Alors maître Niquet, qui était possesseur de trois beaux garçons, lui avait indiqué, dans un petit village nommé Haramont et situé à une lieue de Villers-Cotterêts, la fille de la nourrice de ses trois fils, laquelle, après s’être mariée légitimement en son étude, continuait le métier de madame sa mère.
Cette brave femme s’appelait Madeleine Pitou, jouissait d’un fils de quatre ans, lequel présentait tous les symptômes d’une bonne santé; elle venait, en outre, d’accoucher à nouveau, et, par conséquent, se trouvait à la disposition de Gilbert le jour où il lui plairait d’apporter ou d’envoyer son nourrisson.
Toutes ces dispositions prises, Gilbert, toujours exact, était revenu à Paris deux heures avant l’expiration du congé demandé. Maintenant, on nous demandera pourquoi Gilbert avait choisi la petite ville de Villers-Cotterêts préférablement à toute autre.
En cette circonstance, comme en beaucoup d’autres, Gilbert avait subi l’influence de Rousseau.
Rousseau avait, un jour, nommé la forêt de Villers-Cotterêts comme une des plus riches en végétation qui existassent, et, dans cette forêt, il avait cité trois ou quatre villages cachés comme des nids au plus profond de la feuillée.
Or, il était impossible qu’on allât découvrir l’enfant de Gilbert dans un de ces villages.
Haramont surtout avait frappé Rousseau, si bien que Rousseau le misanthrope, Rousseau le solitaire, Rousseau l’ermite, répétait à chaque instant:
– Haramont est le bout du monde; Haramont, c’est le désert: on peut vivre et mourir la comme l’oiseau, sur la branche quand il vit, sous la feuille quand il meurt.

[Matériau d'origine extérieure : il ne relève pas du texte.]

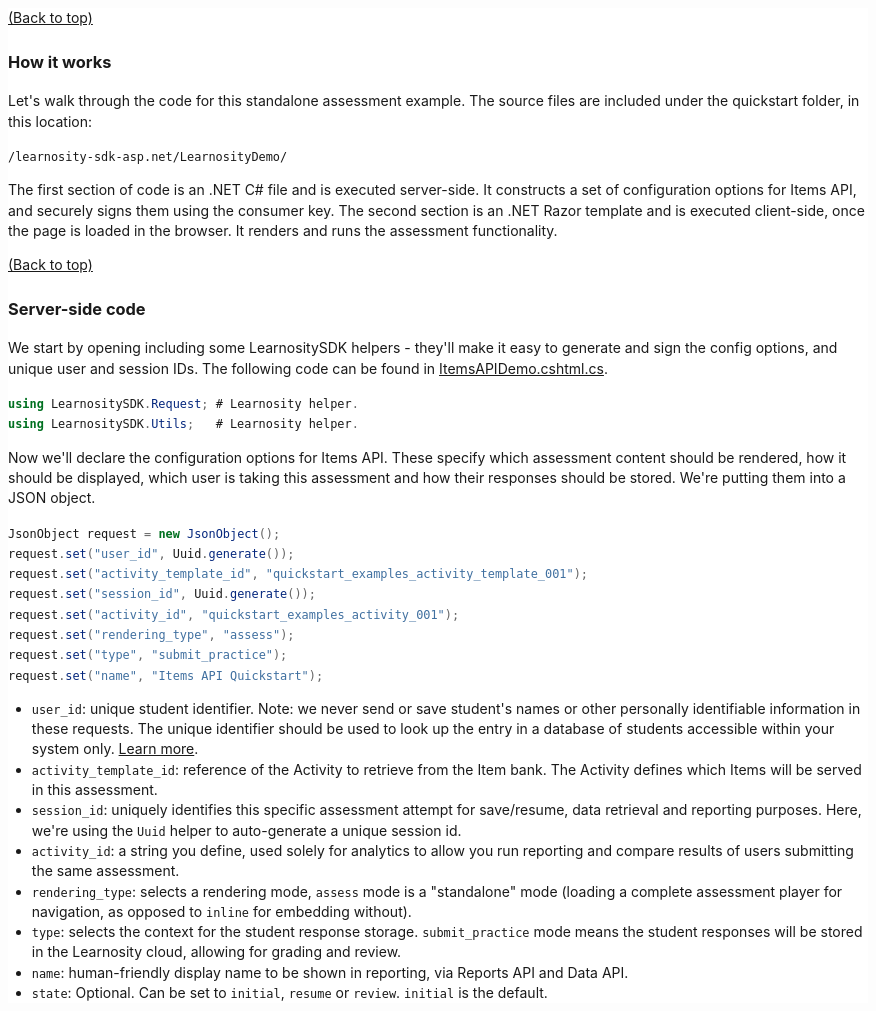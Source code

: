 [(Back to top)](#table-of-contents)

### **How it works**
Let's walk through the code for this standalone assessment example. The source files are included under the quickstart folder, in this location:

    /learnosity-sdk-asp.net/LearnosityDemo/

The first section of code is an .NET C# file and is executed server-side. It constructs a set of configuration options for Items API, and securely signs them using the consumer key. The second section is an .NET Razor template and is executed client-side, once the page is loaded in the browser. It renders and runs the assessment functionality. 

[(Back to top)](#table-of-contents)

### **Server-side code**
We start by opening including some LearnositySDK helpers - they'll make it easy to generate and sign the config options, and unique user and session IDs. The following code can be found in [ItemsAPIDemo.cshtml.cs](LearnosityDemo/Pages/ItemsAPIDemo.cshtml.cs).

``` C#
using LearnositySDK.Request; # Learnosity helper.
using LearnositySDK.Utils;   # Learnosity helper.
```

Now we'll declare the configuration options for Items API. These specify which assessment content should be rendered, how it should be displayed, which user is taking this assessment and how their responses should be stored. We're putting them into a JSON object.

``` C#
JsonObject request = new JsonObject();
request.set("user_id", Uuid.generate());
request.set("activity_template_id", "quickstart_examples_activity_template_001");
request.set("session_id", Uuid.generate());
request.set("activity_id", "quickstart_examples_activity_001");
request.set("rendering_type", "assess");
request.set("type", "submit_practice");
request.set("name", "Items API Quickstart");
```

* `user_id`: unique student identifier. Note: we never send or save student's names or other personally identifiable information in these requests. The unique identifier should be used to look up the entry in a database of students accessible within your system only. [Learn more](https://help.learnosity.com/hc/en-us/articles/360002309578-Student-Privacy-and-Personally-Identifiable-Information-PII-).
* `activity_template_id`: reference of the Activity to retrieve from the Item bank. The Activity defines which Items will be served in this assessment.
* `session_id`: uniquely identifies this specific assessment attempt for save/resume, data retrieval and reporting purposes. Here, we're using the `Uuid` helper to auto-generate a unique session id.
* `activity_id`: a string you define, used solely for analytics to allow you run reporting and compare results of users submitting the same assessment.
* `rendering_type`: selects a rendering mode, `assess` mode is a "standalone" mode (loading a complete assessment player for navigation, as opposed to `inline` for embedding without).
* `type`: selects the context for the student response storage. `submit_practice` mode means the student responses will be stored in the Learnosity cloud, allowing for grading and review.
* `name`: human-friendly display name to be shown in reporting, via Reports API and Data API.
* `state`: Optional. Can be set to `initial`, `resume` or `review`. `initial` is the default.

Gilbert avait encore entendu le philosophe raconter les détails d’un intérieur de chaumière, et rendre, avec ces traits de feu dont il animait la nature, depuis le sourire de la nourrice jusqu’au bêlement de la chèvre; depuis l’odeur appétissante de la grossière soupe aux choux jusqu’aux parfums des mûriers sauvages et des bruyères violacées.
– J’irai là, s’était dit Gilbert; mon enfant grandira sous les ombrages où le maître a exhalé des souhaits et des soupirs.
Pour Gilbert, une fantaisie était une règle invariable, surtout quand cette fantaisie se présentait avec ces apparences de nécessité morale.
Sa joie fut donc grande quand maître Niquet, allant au-devant de ses désirs, lui nomma Haramont comme un village qui convenait parfaitement à ses intentions.
De retour à Paris, Gilbert s’était préoccupé du cabriolet.
Le cabriolet n’était pas beau, mais il était solide: c’était tout ce qu’il fallait. Les chevaux étaient des percherons trapus, le postillon un lourdaud d’écurie; mais ce qui importait à Gilbert, c’était d’arriver au but et surtout de n’éveiller aucune curiosité.
Sa fable n’avait, d’ailleurs, inspiré aucune défiance à maître Niquet; il était d’assez bonne mine avec ses habits neufs, pour ressembler à un fils d’intendant de bonne maison ou à un valet de chambre, déguisé, de duc et pair.
Son ouverture n’en inspira pas davantage au conducteur; c’était le temps des confidences de peuple à gentilhomme; on recevait, dans ce temps-là, l’argent avec une certaine reconnaissance et sans prendre d’informations.
D’ailleurs, deux louis en valaient quatre à cette époque, et quatre louis, de nos jours, sont toujours bons à gagner.